Making Science Accessible
November 22, 2019
Two UGA Ph.D. students are part of the prestigious IF/THEN Ambassador program
Megan Prescott made a video detailing the ways tuberculosis influenced fashion from the Victorian era to the present day for her application. (Think skirts that didn’t drag on the ground and gather bacteria, for example)
Kristen Lear secured a grant to build bat houses all over the University of Georgia’s campus.
These two University of Georgia Ph.D. students were already friends, having taken a science communication course together at UGA with associate professor Kathrin Stanger-Hall in 2016, but neither knew they had both applied to be IF/THEN Ambassadors. One night over drinks they discovered they were each vying to be a part of this selective STEM program run by the American Association for the Advancement of Science.
Soon after, they found out they had both been awarded the honor, given to only 125 women each year. The AAAS IF/THEN Ambassador program brings together women in science, technology, engineering and mathematics careers to act as role models for middle school girls.
“The big names in science are all men,” said Lear. “Neil deGrasse Tyson. Bill Nye. The idea is to change that and put women in the spotlight.”
“My only role model growing up was the person from the TV show ‘Bones,’” said Prescott. “And she was portrayed as weird and socially awkward, but you don’t have to be that way to like science.”

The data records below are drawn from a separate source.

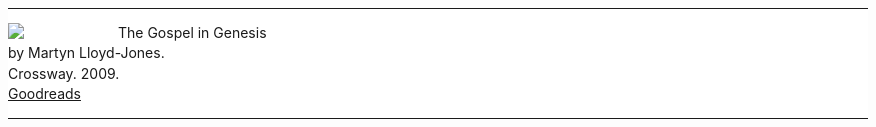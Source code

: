 <p style="clear:both;">

---

<img src="/images/book-gospel-in-genesis-lloyd-jones.jpg" align="left" width="100" style="padding-right: 10px" />The Gospel in Genesis  
by Martyn Lloyd-Jones.  
Crossway. 2009.  
[Goodreads](https://www.goodreads.com/book/show/6267556-the-gospel-in-genesis?ac=1&from_search=true&qid=XlCQWKUG5b&rank=1)

<p style="clear:both;">

---
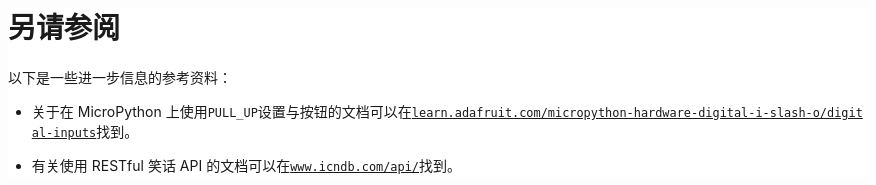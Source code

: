 # 另请参阅

以下是一些进一步信息的参考资料：

+   关于在 MicroPython 上使用`PULL_UP`设置与按钮的文档可以在[`learn.adafruit.com/micropython-hardware-digital-i-slash-o/digital-inputs`](https://learn.adafruit.com/micropython-hardware-digital-i-slash-o/digital-inputs)找到。

+   有关使用 RESTful 笑话 API 的文档可以在[`www.icndb.com/api/`](http://www.icndb.com/api/)找到。
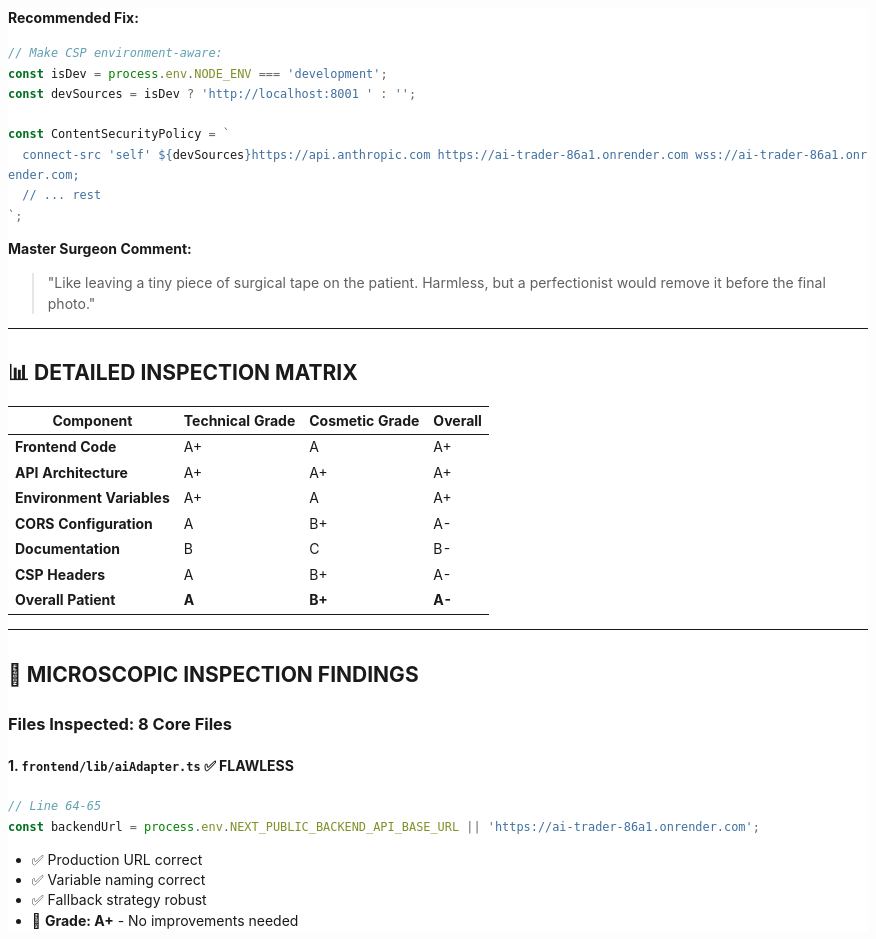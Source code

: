 **Recommended Fix:**
```javascript
// Make CSP environment-aware:
const isDev = process.env.NODE_ENV === 'development';
const devSources = isDev ? 'http://localhost:8001 ' : '';

const ContentSecurityPolicy = `
  connect-src 'self' ${devSources}https://api.anthropic.com https://ai-trader-86a1.onrender.com wss://ai-trader-86a1.onrender.com;
  // ... rest
`;
```

**Master Surgeon Comment:**
> "Like leaving a tiny piece of surgical tape on the patient. Harmless, but a perfectionist would remove it before the final photo."

---

## 📊 DETAILED INSPECTION MATRIX

| Component | Technical Grade | Cosmetic Grade | Overall |
|-----------|----------------|----------------|---------|
| **Frontend Code** | A+ | A | A+ |
| **API Architecture** | A+ | A+ | A+ |
| **Environment Variables** | A+ | A | A+ |
| **CORS Configuration** | A | B+ | A- |
| **Documentation** | B | C | B- |
| **CSP Headers** | A | B+ | A- |
| **Overall Patient** | **A** | **B+** | **A-** |

---

## 🔬 MICROSCOPIC INSPECTION FINDINGS

### Files Inspected: 8 Core Files

#### 1. `frontend/lib/aiAdapter.ts` ✅ FLAWLESS
```typescript
// Line 64-65
const backendUrl = process.env.NEXT_PUBLIC_BACKEND_API_BASE_URL || 'https://ai-trader-86a1.onrender.com';
```
- ✅ Production URL correct
- ✅ Variable naming correct
- ✅ Fallback strategy robust
- 🌟 **Grade: A+** - No improvements needed
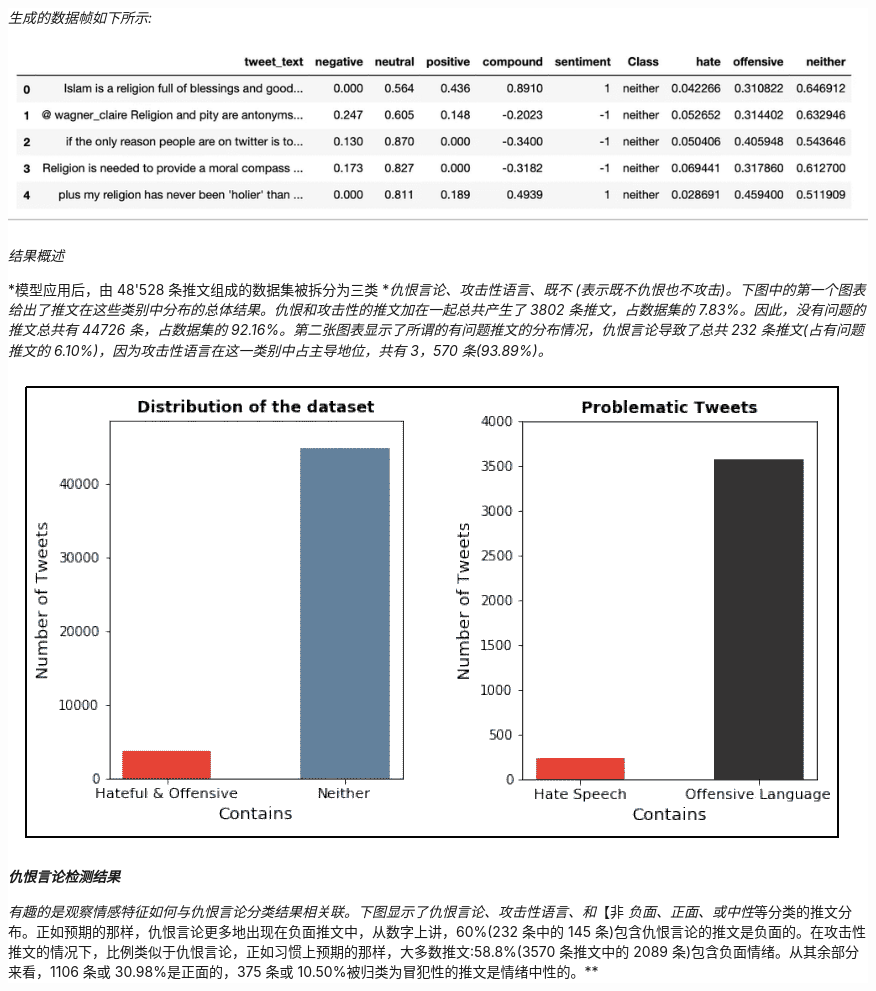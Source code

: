 *生成的数据帧如下所示:*

*![](img/ec2c7af0da25e576a502b9e6e50dbe2d.png)*

*结果概述*

*模型应用后，由 48'528 条推文组成的数据集被拆分为三类 ***仇恨言论、*攻击性语言、*既不*** (表示既不仇恨也不攻击)。下图中的第一个图表给出了推文在这些类别中分布的总体结果。仇恨和攻击性的推文加在一起总共产生了 3802 条推文，占数据集的 7.83%。因此，没有问题的推文总共有 44726 条，占数据集的 92.16%。第二张图表显示了所谓的有问题推文的分布情况，仇恨言论导致了总共 232 条推文(占有问题推文的 6.10%)，因为攻击性语言在这一类别中占主导地位，共有 3，570 条(93.89%)。*

*![](img/2b403811317ef87486135c770736319a.png)*

***仇恨言论检测结果***

*有趣的是观察情感特征如何与仇恨言论分类结果相关联。下图显示了仇恨言论、攻击性语言、和*【非 *负面、正面、*或*中性*等分类的推文分布。正如预期的那样，仇恨言论更多地出现在负面推文中，从数字上讲，60%(232 条中的 145 条)包含仇恨言论的推文是负面的。在攻击性推文的情况下，比例类似于仇恨言论，正如习惯上预期的那样，大多数推文:58.8%(3570 条推文中的 2089 条)包含负面情绪。从其余部分来看，1106 条或 30.98%是正面的，375 条或 10.50%被归类为冒犯性的推文是情绪中性的。**
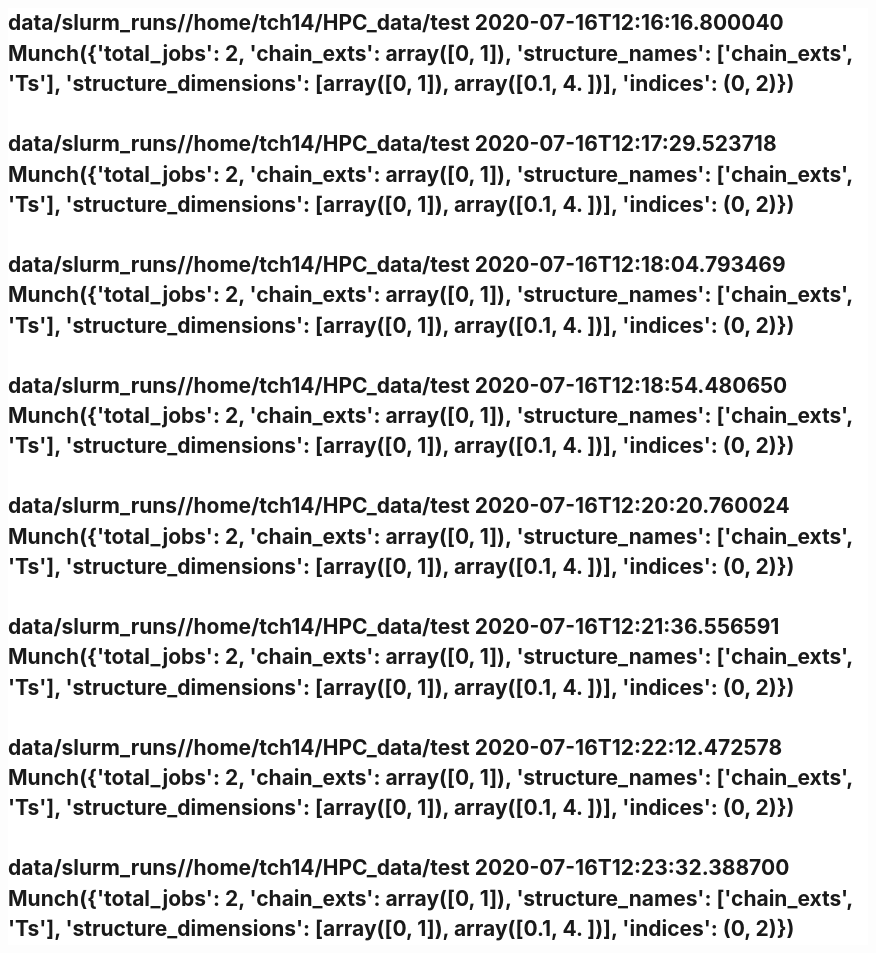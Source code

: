 ## data/slurm_runs//home/tch14/HPC_data/test 2020-07-16T12:16:16.800040 Munch({'total_jobs': 2, 'chain_exts': array([0, 1]), 'structure_names': ['chain_exts', 'Ts'], 'structure_dimensions': [array([0, 1]), array([0.1, 4. ])], 'indices': (0, 2)})

## data/slurm_runs//home/tch14/HPC_data/test 2020-07-16T12:17:29.523718 Munch({'total_jobs': 2, 'chain_exts': array([0, 1]), 'structure_names': ['chain_exts', 'Ts'], 'structure_dimensions': [array([0, 1]), array([0.1, 4. ])], 'indices': (0, 2)})

## data/slurm_runs//home/tch14/HPC_data/test 2020-07-16T12:18:04.793469 Munch({'total_jobs': 2, 'chain_exts': array([0, 1]), 'structure_names': ['chain_exts', 'Ts'], 'structure_dimensions': [array([0, 1]), array([0.1, 4. ])], 'indices': (0, 2)})

## data/slurm_runs//home/tch14/HPC_data/test 2020-07-16T12:18:54.480650 Munch({'total_jobs': 2, 'chain_exts': array([0, 1]), 'structure_names': ['chain_exts', 'Ts'], 'structure_dimensions': [array([0, 1]), array([0.1, 4. ])], 'indices': (0, 2)})

## data/slurm_runs//home/tch14/HPC_data/test 2020-07-16T12:20:20.760024 Munch({'total_jobs': 2, 'chain_exts': array([0, 1]), 'structure_names': ['chain_exts', 'Ts'], 'structure_dimensions': [array([0, 1]), array([0.1, 4. ])], 'indices': (0, 2)})

## data/slurm_runs//home/tch14/HPC_data/test 2020-07-16T12:21:36.556591 Munch({'total_jobs': 2, 'chain_exts': array([0, 1]), 'structure_names': ['chain_exts', 'Ts'], 'structure_dimensions': [array([0, 1]), array([0.1, 4. ])], 'indices': (0, 2)})

## data/slurm_runs//home/tch14/HPC_data/test 2020-07-16T12:22:12.472578 Munch({'total_jobs': 2, 'chain_exts': array([0, 1]), 'structure_names': ['chain_exts', 'Ts'], 'structure_dimensions': [array([0, 1]), array([0.1, 4. ])], 'indices': (0, 2)})

## data/slurm_runs//home/tch14/HPC_data/test 2020-07-16T12:23:32.388700 Munch({'total_jobs': 2, 'chain_exts': array([0, 1]), 'structure_names': ['chain_exts', 'Ts'], 'structure_dimensions': [array([0, 1]), array([0.1, 4. ])], 'indices': (0, 2)})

The IF/THEN Ambassador program — which has several high-profile partners, including the Girl Scouts — and National Geographic, will put Lear and Prescott through intensive media training to teach them the various ways they might convey a STEM message to their intended audience and put women scientists in the forefront. They will connect with students in person and through various media platforms, including YouTube channels and network television shows. The ambassadors represent a wide range of STEM-related professions in the United States, from entertainment, fashion, sports, business and academia.
Both Prescott and Lear knew they wanted to be in some type of STEM career from an early age.
Prescott’s father works for the Center for Disease Control and was always a big proponent of studying science and math. She did well in both subjects but decided to stick with science because she wanted to help people. Now Prescott is working to develop a vaccine for tuberculosis in the infectious diseases lab in the College of Veterinary Medicine at UGA.
Lear learned to love bats during night hikes in the Girl Scouts. “I liked listening for the bats and loved the clicks they made and thought they were so cool. Bats are an underdog and I always rooted for them.” For her Girl Scout Silver Award project in sixth grade, she installed bat houses in her hometown of Cincinnati.
Between semesters in college, she helped with bat research and decided to make bat conservation her area of study.
Both women want a career outside of academia that will use their science backgrounds but allow them to work with people. Prescott is interested in science communication and finding creative ways to get people interested. “My dream job would be putting on science events,” she said. “Things like museum late nights, installations at music festivals and bug diners at a county fair, for example. Vaccines are so slow to develop and you don’t see the people you’re helping.”
Lear will help bats and get the public interested in bat conservation. She particularly wants to get underserved populations engaged in science. Her future goal is to one day have her own nonprofit or NGO that gets kids involved in science. “Research is cool,” she said, “but the best part for me is making an impact on people and making real change in bat conservation.”